Pfeiffer doesn’t like the idea of merit pay, which she says holds teachers accountable for “issues that are out my control,” like students’ home lives. The union is supporting a pilot CPS program that combines professional development with bonuses based on the academic progress of students.
Pfeiffer also worries about health care costs. “It’s getting ridiculous,” she says. “It cannot be a percentage of pay, because then every time you get a pay raise, you’re actually paying more.”
She sees a strike as a last resort. However, she cites health care and job security for probationary teachers as “big enough issues” to warrant a walkout.
7th and 8th grade special education, Dever Elementary
14 years in CPS
“People talk about how the health care has eaten up our raise,” says Higgins.
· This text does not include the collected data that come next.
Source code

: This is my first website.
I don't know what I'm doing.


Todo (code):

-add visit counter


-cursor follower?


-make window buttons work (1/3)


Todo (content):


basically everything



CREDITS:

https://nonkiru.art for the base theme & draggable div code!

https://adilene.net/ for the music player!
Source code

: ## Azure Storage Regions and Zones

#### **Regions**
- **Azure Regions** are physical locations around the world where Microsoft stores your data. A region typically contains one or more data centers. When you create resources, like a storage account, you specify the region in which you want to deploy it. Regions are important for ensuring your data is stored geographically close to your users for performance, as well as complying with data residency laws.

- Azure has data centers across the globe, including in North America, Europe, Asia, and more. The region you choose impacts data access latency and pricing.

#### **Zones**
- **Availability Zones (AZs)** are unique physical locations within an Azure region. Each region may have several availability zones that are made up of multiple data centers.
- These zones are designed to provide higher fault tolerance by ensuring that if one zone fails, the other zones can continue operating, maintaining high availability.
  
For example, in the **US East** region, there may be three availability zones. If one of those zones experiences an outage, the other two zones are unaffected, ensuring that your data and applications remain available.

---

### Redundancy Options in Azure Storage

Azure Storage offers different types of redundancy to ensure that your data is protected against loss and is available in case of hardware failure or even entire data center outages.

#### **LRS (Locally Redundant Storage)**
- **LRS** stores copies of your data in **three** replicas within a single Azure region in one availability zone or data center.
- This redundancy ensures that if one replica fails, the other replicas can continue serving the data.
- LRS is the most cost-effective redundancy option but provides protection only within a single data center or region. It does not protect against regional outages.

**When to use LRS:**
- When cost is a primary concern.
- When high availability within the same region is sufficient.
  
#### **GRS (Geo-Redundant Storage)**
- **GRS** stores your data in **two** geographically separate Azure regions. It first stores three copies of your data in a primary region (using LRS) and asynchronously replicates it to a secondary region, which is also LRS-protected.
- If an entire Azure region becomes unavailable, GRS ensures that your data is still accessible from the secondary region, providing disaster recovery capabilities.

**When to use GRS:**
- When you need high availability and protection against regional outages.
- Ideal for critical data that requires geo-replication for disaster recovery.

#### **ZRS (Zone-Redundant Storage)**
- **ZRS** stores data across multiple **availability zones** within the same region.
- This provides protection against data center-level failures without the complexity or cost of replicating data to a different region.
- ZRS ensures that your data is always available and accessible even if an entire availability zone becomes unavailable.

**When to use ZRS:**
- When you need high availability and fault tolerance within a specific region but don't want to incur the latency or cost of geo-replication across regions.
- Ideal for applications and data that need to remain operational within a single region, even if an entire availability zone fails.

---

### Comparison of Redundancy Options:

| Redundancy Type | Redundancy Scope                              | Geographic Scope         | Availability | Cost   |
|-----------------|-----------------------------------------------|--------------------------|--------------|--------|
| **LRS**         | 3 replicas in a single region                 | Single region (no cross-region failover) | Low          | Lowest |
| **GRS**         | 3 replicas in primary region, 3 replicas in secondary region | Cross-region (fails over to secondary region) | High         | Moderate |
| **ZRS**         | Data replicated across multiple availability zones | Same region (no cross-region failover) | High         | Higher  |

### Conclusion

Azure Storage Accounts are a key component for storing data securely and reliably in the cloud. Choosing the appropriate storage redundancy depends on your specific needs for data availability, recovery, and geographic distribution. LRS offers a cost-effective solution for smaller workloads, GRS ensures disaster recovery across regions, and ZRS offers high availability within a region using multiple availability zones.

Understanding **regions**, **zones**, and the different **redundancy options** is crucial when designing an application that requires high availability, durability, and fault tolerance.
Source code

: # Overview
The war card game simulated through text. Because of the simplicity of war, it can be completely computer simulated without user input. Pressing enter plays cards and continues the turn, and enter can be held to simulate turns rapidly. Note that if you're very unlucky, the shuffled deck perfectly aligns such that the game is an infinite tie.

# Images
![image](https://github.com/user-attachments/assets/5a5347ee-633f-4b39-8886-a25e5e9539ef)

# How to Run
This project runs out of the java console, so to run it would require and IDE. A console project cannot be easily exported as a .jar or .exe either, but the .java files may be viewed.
But he says it’s the increasing demands on teachers’ time that are eating up raises. “We’re not going to win a war with Daley over healthcare,” he adds.
He points to the IMPACT school management system, extra paperwork required by CPS, and the advent of progress reports, in addition to report cards.
With regard to prep periods, “you’re not going to get anywhere on that,” he says. “We have the tightest school day of anywhere in the United States. … I really don’t think more prep time is the answer.”
He also wants the union to do something to slow “the cascade of charter schools.” In his view, “they’re undermining the union, and they’re undermining education for Chicago Public Schools students.”
He believes that many important issues, such as curriculum, class size, assessments and school schedules, will be hashed out in the state legislature, not in contract talks.
“Modern labor is no longer this heavy-handed thug. … It’s really a streamlined lobbying group,” he says.
English, Clemente High
7 years in CPS
Most teachers at Paye’s school are talking about health care and salary. But a 4 percent raise – the amount Lynch negotiated in the last contract, disappointing many teachers — would be all right with him. “I’m not really the type of person who worries about money a lot,” he says.
He feels the same about the length of the school day. “I would be OK having it be longer if it’s a decision that is made in the best interests of students,” he says. “Of course, if we have a longer day or a longer school year, teachers need to be compensated accordingly.”
Lowering class size should be a priority, he says. Currently, overcrowding complaints are referred to a panel for investigation; he would also like to see that change. Paye thinks teachers need a formal grievance procedure for overcrowded classrooms.
3rd grade, Ella Flagg Young Elementary
More than 25 years in CPS
McDonald says that under Stewart’s leadership, the CTU has done an “extraordinary job” of listening to its membership. She appreciates the accessibility of Stewart’s team, which has held town hall meetings and visited hundreds of schools to talk about issues. This is especially important, she says, because many of the union’s current members have not experienced a strike or seen the union be visible in other ways.
When the union asked its members what results they would like to see from negotiations, she recommended a focus on increased job security, a better health benefits plan, and expanded prep periods for elementary teachers. A fair pay increase, she says, needs to keep pace with the cost of living.
She also wants the district to address school safety issues and increase the number of crossing guards, although she believes families play an important role, too. “Parents should make a commitment to reducing the violence that the students may be exposed to, and that begins at home,” she says.
McDonald also says the Board has dragged its feet in bringing proposals to the bargaining table. She would like to see “a good faith effort” as talks move forward.